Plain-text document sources
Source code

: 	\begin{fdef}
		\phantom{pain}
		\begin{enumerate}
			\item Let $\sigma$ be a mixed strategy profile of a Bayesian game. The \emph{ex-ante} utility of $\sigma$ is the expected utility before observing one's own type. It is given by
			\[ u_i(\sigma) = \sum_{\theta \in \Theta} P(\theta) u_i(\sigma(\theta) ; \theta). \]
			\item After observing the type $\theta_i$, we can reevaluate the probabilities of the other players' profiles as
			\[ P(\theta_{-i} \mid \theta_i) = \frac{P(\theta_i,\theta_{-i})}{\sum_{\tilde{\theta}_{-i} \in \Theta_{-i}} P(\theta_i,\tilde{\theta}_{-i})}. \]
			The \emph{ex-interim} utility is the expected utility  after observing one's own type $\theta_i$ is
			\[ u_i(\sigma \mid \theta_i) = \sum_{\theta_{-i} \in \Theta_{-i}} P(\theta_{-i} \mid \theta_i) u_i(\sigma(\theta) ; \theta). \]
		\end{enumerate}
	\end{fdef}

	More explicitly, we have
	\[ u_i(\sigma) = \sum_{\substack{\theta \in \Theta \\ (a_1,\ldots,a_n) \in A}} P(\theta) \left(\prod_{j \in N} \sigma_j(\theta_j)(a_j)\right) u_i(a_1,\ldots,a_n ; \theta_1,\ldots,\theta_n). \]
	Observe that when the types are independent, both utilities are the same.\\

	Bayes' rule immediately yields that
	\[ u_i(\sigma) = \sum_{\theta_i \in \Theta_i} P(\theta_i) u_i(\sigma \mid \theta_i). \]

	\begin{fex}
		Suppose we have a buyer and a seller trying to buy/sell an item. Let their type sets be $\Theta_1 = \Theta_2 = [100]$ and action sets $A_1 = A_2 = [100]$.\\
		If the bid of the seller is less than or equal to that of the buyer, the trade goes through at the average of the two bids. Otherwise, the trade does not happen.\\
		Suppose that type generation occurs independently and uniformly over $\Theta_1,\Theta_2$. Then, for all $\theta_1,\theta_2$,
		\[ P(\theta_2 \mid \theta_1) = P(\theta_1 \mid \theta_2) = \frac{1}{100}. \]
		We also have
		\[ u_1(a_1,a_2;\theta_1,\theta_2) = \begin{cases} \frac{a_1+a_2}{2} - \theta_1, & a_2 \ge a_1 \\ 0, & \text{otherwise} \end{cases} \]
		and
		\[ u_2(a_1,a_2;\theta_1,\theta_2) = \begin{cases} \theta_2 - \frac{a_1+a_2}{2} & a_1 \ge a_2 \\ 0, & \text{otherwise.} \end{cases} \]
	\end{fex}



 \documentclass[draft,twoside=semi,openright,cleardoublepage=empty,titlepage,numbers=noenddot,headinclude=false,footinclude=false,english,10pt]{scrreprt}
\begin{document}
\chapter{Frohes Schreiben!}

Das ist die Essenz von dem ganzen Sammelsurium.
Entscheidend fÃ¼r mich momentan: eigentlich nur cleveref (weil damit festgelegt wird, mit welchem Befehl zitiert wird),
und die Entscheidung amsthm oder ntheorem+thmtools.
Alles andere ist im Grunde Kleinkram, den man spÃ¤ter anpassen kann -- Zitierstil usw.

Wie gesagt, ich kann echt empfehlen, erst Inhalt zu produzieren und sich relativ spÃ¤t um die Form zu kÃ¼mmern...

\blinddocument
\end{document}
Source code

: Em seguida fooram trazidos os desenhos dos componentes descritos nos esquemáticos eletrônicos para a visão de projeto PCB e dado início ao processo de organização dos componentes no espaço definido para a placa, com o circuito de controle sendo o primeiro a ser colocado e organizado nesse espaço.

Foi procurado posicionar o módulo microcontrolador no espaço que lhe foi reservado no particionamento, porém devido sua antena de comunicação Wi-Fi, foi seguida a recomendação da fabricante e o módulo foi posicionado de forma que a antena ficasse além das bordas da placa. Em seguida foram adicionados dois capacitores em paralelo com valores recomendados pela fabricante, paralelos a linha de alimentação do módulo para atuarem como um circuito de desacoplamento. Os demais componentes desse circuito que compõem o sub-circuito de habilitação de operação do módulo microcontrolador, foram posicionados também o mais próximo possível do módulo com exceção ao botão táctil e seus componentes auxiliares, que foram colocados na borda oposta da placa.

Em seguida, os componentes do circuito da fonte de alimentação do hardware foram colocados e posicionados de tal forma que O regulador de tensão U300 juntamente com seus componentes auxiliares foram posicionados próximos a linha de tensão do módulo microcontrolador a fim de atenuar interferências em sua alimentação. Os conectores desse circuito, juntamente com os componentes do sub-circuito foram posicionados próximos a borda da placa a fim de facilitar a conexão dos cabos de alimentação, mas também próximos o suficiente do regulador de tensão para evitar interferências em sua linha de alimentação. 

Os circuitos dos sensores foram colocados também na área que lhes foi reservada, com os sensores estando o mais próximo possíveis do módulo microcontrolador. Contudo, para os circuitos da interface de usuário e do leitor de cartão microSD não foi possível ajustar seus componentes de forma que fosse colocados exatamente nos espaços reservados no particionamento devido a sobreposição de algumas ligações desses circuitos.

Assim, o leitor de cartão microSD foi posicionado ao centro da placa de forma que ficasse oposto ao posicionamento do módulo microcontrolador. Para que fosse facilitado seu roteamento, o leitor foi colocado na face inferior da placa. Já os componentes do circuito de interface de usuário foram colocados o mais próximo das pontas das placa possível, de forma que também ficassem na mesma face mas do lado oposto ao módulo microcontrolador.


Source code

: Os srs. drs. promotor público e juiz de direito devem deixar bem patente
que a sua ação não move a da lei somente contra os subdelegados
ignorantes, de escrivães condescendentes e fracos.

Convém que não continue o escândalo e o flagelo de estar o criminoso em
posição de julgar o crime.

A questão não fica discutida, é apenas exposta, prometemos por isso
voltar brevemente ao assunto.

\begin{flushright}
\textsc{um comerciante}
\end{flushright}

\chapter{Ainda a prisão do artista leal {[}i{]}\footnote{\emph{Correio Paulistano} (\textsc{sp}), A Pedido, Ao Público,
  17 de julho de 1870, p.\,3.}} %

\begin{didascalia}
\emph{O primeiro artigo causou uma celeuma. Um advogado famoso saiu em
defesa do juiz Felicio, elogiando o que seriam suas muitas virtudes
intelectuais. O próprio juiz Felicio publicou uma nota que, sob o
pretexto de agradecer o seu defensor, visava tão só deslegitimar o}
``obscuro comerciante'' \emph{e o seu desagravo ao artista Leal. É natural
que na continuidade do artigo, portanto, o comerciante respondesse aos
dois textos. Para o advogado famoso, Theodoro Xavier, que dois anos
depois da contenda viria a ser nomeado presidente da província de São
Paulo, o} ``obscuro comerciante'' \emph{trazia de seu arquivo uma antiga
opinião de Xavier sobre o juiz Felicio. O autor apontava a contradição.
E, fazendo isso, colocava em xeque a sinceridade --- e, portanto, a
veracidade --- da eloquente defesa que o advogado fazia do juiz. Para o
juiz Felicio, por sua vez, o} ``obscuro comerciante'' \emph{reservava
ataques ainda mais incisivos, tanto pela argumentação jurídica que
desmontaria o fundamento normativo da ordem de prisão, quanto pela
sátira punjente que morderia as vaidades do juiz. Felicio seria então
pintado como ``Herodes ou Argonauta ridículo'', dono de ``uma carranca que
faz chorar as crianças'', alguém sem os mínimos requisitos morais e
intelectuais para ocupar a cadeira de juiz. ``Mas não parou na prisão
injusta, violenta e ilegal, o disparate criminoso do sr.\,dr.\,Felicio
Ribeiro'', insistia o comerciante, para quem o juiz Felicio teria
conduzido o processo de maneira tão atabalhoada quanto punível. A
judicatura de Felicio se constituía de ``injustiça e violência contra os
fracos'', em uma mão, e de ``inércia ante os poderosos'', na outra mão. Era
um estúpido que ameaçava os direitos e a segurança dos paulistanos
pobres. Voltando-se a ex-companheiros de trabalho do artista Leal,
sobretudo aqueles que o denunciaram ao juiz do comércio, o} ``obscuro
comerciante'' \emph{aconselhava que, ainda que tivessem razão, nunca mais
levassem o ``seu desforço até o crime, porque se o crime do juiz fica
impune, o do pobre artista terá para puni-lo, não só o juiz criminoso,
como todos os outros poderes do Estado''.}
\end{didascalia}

[Task to complete]
Would you output, from the records above, exactly the run of lines that starts at the line containing "faz chorar as" and ends at the line containing "conduzido o processo", and only that run?

[Task solution]
faz chorar as crianças'', alguém sem os mínimos requisitos morais e
intelectuais para ocupar a cadeira de juiz. ``Mas não parou na prisão
injusta, violenta e ilegal, o disparate criminoso do sr.\,dr.\,Felicio
Ribeiro'', insistia o comerciante, para quem o juiz Felicio teria
conduzido o processo de maneira tão atabalhoada quanto punível. A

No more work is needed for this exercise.